▸ EXERCISE REQUIREMENTS:
Scan the entries for the word "enkele", and copy every line where it appears.

▸ EXERCISE INPUT:

★ ★ ★ ★

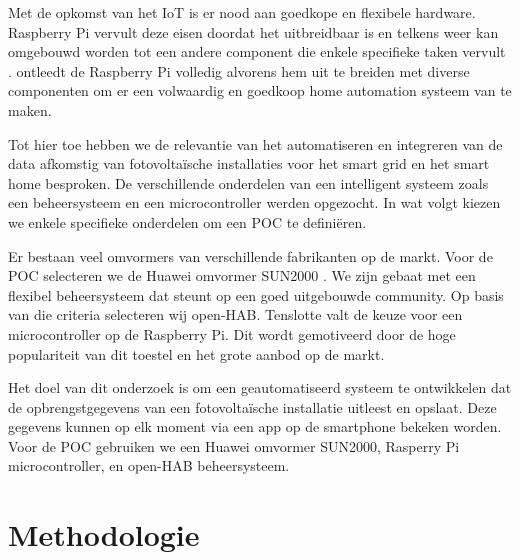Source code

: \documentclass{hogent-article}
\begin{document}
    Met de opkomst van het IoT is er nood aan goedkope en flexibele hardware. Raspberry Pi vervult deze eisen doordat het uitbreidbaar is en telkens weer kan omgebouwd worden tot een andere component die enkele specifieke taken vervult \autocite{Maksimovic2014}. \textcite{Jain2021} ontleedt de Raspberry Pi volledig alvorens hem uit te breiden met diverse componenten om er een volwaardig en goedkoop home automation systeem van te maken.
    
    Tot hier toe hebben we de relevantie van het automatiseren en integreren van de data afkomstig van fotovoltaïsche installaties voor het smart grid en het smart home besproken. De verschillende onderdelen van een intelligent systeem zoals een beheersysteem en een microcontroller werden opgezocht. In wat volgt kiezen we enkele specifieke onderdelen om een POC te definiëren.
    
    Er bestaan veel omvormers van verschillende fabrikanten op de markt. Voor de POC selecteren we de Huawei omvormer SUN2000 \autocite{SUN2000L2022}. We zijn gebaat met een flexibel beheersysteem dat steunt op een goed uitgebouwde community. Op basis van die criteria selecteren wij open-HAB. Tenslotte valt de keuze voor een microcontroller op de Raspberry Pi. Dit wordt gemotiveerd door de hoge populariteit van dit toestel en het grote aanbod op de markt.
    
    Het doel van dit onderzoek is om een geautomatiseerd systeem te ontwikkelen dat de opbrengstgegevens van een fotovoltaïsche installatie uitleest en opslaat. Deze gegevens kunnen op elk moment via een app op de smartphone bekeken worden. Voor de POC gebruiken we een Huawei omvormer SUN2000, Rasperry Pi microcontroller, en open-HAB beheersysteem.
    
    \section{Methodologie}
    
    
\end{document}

★ ★ ★ ★

▸ FINAL ANSWER:
    Met de opkomst van het IoT is er nood aan goedkope en flexibele hardware. Raspberry Pi vervult deze eisen doordat het uitbreidbaar is en telkens weer kan omgebouwd worden tot een andere component die enkele specifieke taken vervult \autocite{Maksimovic2014}. \textcite{Jain2021} ontleedt de Raspberry Pi volledig alvorens hem uit te breiden met diverse componenten om er een volwaardig en goedkoop home automation systeem van te maken.
    Tot hier toe hebben we de relevantie van het automatiseren en integreren van de data afkomstig van fotovoltaïsche installaties voor het smart grid en het smart home besproken. De verschillende onderdelen van een intelligent systeem zoals een beheersysteem en een microcontroller werden opgezocht. In wat volgt kiezen we enkele specifieke onderdelen om een POC te definiëren.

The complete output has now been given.